The waiter arrived and we ordered something. I don’t remember what she ordered and I ordered what I usually did without thinking. There was a long awkward pause, and I don’t know if she was waiting for me to fill in the gap, or was trying to find a solution, but I decided to speak first. When the breadsticks came, I jumped in.

“I know we talked about retiring at 66, but I’m wondering if I should be thinking about this being my last year of teaching,” I muttered quietly, then added quickly. “For health reasons.”

She glanced up at me, and I could see anger mixed with her concern. “We can’t afford that. Can we?”

I shook my head. “Not really. But I can’t see myself continuing the way I am in the classroom.” I stared ahead, lost in my own thoughts.

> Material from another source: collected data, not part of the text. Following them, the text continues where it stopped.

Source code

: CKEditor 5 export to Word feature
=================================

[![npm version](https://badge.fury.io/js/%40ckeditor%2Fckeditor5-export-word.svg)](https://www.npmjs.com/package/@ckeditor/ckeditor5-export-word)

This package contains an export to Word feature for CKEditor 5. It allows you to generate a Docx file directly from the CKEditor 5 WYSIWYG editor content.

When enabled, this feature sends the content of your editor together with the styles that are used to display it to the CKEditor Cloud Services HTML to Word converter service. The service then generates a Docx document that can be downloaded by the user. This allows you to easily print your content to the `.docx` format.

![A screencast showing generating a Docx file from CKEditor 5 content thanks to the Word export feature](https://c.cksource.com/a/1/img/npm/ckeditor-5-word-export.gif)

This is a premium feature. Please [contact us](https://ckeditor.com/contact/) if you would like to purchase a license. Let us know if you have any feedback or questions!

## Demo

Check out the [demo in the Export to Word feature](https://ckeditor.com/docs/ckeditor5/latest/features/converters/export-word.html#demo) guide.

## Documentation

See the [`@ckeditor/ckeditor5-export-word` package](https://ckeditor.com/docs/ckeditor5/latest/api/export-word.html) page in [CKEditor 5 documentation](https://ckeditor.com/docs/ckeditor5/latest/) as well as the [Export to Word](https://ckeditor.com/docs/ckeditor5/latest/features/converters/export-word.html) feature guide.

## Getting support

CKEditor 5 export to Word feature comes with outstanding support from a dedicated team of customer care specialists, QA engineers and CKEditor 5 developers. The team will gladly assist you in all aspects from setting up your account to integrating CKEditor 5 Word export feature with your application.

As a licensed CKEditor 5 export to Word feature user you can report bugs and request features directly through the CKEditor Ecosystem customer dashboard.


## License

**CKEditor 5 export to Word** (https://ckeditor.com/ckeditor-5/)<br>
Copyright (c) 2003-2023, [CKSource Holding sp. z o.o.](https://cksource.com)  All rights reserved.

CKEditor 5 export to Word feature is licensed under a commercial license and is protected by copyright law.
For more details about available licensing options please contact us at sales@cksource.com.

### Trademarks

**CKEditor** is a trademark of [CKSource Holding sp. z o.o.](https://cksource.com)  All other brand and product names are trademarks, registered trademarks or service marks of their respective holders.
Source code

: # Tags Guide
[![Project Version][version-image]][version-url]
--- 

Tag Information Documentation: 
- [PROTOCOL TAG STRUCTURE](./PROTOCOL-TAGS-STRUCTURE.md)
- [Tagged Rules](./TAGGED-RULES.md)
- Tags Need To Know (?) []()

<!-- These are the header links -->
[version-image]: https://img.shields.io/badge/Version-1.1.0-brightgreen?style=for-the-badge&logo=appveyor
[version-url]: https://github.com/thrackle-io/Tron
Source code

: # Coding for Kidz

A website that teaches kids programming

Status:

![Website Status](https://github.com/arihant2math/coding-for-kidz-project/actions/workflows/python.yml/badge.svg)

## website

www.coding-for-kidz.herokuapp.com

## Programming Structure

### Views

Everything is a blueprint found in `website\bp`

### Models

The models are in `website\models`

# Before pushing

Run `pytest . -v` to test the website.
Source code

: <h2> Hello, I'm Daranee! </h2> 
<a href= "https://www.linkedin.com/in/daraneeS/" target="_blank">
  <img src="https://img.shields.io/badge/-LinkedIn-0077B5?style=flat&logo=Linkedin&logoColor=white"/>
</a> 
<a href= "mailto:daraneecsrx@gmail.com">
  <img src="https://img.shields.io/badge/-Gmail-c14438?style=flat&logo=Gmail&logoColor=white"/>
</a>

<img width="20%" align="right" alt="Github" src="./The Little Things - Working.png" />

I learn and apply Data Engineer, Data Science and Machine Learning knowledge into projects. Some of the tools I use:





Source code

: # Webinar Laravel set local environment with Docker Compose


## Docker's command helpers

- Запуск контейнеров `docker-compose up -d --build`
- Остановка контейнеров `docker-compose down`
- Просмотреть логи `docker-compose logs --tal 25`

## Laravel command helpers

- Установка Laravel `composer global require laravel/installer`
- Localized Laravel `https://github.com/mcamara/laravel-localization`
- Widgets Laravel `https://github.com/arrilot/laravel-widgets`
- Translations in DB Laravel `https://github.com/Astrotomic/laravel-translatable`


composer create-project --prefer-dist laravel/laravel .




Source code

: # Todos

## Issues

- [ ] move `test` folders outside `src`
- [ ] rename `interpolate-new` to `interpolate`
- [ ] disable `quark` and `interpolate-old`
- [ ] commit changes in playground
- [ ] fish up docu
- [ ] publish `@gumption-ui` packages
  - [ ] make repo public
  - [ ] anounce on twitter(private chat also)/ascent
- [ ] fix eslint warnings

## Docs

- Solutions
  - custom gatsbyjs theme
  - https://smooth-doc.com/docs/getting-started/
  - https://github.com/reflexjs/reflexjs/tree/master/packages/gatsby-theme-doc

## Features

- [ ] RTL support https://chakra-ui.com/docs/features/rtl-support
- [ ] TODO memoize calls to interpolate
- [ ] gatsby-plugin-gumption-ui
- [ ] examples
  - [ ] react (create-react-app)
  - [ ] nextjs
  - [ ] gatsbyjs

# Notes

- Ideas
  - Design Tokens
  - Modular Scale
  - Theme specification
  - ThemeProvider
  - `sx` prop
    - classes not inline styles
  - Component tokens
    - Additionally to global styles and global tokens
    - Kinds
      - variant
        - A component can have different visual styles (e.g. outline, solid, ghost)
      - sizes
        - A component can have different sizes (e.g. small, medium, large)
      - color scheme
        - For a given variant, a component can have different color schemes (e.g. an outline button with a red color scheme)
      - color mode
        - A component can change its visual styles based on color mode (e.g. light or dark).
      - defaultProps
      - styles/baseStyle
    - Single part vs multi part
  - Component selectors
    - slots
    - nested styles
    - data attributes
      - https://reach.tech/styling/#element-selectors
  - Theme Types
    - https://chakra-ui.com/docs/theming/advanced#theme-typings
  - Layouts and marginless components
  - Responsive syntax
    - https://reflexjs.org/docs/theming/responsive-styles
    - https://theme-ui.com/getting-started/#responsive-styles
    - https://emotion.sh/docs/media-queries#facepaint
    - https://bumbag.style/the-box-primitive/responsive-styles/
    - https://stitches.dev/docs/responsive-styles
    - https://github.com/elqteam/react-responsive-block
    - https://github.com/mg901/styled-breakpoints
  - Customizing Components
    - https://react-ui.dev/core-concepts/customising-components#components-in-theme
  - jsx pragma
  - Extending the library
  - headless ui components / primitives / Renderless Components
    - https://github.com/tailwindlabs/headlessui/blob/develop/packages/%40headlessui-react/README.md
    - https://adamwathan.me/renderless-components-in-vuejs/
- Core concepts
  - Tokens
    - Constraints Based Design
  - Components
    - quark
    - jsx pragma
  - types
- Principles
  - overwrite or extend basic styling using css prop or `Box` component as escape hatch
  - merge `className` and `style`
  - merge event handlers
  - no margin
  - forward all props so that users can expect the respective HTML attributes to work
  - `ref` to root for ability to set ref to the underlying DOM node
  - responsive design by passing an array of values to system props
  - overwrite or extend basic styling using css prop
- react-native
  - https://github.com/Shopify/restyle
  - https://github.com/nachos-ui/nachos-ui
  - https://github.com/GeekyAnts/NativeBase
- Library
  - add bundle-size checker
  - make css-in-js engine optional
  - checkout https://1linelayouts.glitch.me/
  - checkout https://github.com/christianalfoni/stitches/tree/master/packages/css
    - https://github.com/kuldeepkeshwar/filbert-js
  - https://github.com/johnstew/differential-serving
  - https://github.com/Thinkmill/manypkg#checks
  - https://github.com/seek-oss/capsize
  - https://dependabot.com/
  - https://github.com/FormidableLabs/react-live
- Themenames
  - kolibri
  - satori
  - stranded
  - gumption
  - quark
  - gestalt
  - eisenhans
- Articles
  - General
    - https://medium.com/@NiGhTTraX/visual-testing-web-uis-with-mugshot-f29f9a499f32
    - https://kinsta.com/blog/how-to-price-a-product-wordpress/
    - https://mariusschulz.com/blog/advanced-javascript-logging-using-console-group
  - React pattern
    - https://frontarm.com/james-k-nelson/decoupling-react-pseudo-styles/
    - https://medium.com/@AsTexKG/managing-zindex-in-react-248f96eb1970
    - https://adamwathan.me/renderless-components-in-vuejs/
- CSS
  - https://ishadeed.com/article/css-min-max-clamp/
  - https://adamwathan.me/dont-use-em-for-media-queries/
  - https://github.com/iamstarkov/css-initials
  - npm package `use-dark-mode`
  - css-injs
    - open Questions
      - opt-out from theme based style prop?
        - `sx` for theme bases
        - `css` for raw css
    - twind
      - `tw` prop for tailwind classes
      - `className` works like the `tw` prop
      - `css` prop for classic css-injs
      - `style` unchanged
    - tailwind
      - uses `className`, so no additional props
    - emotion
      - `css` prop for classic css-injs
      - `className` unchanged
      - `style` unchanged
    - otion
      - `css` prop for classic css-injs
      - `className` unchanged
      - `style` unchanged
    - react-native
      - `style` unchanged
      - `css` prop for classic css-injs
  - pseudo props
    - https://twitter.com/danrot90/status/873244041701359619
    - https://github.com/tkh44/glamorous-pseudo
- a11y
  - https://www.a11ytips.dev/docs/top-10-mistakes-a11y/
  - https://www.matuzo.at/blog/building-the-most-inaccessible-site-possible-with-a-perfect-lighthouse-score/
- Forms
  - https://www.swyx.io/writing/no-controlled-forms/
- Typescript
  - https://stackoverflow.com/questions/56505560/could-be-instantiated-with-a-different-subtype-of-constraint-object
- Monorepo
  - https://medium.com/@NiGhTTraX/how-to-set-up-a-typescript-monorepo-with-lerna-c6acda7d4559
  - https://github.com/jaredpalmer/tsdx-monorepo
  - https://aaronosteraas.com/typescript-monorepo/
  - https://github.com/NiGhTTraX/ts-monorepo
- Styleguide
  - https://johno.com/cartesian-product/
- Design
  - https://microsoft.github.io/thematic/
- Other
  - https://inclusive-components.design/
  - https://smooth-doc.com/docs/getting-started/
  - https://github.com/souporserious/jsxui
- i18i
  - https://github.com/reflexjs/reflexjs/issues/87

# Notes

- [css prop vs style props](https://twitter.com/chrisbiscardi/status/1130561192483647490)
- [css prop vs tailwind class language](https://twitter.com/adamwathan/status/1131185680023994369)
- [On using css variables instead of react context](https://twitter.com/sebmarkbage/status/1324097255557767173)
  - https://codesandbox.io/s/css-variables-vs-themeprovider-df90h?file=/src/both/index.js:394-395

Shelly didn’t look at me. “Don’t you think you’re being a little selfish in all of this?”

I glanced up at her, surprised. “What are you talking about?”

“You’re not the only person who is affected by your retirement. You know, there are a lot of days when I don’t feel my best at work either.”

I stared at her and the anger roiled in my head.

“You don’t seem to understand, Shelly,” I said carefully. “I haven’t been just thinking about retirement. I’ve been thinking about suicide as well.”

The word dropped like an anvil in the middle of the table.

“Like I said,” she said quietly. “Don’t you think you’re being a little selfish?”

I could see her eyes rimmed red, but couldn’t tell if it was from anger or sadness. All I knew was that I had hurt her, something I could never bring myself to do.

“All I know,” I responded, “is that I am going crazy. My mind is not my own.”

We didn’t speak again until the orders arrived, and then just a few words here and there to reassure each other that we were still seated at the same table. We were both problem solvers, but tonight we were the problem. I couldn’t see beyond my problem simply because my mind, the thing I depended on so much to solve these things, was out of commission. And she was having a hard time understanding where I was coming from, at least that’s what I was thinking.

We finished our meal and I took care of the exorbitant ticket, and then we left the table to go. I noticed that she touched my arm in a tender way as we left, a slight signal that the conversation was not over and that I was still in her thoughts. I took her hand as we went through the heavy glass doors and headed out onto the sidewalk.

“Look,” she said on the other side, the light of the setting sun casting an orange glow across Sundance Square. She reached out and took both of my hands. “I am with you. You’re not alone. I don’t have a solution for your medical problem. But we’ll find one.”

“And if there isn’t one?” I said. “If it’s just the cost of getting old?”

She inhaled and looked me deep in the eyes.

“Then you need to remember our marriage vows. We both do. In sickness and in health.”

I raised a lopsided grin. “For richer and for poorer. We already got that one.” I looked over her shoulder at the street, then back at her. “Til death do us part.”

“You got it, mister,” Shelly added. “But let’s not rush that last piece.”

We walked back toward the parking garage and the car. We had found no answers. Maybe there weren’t any, who knew.

I didn’t know what tomorrow would bring. But I owed it to this woman to face it like a man, face it as her man.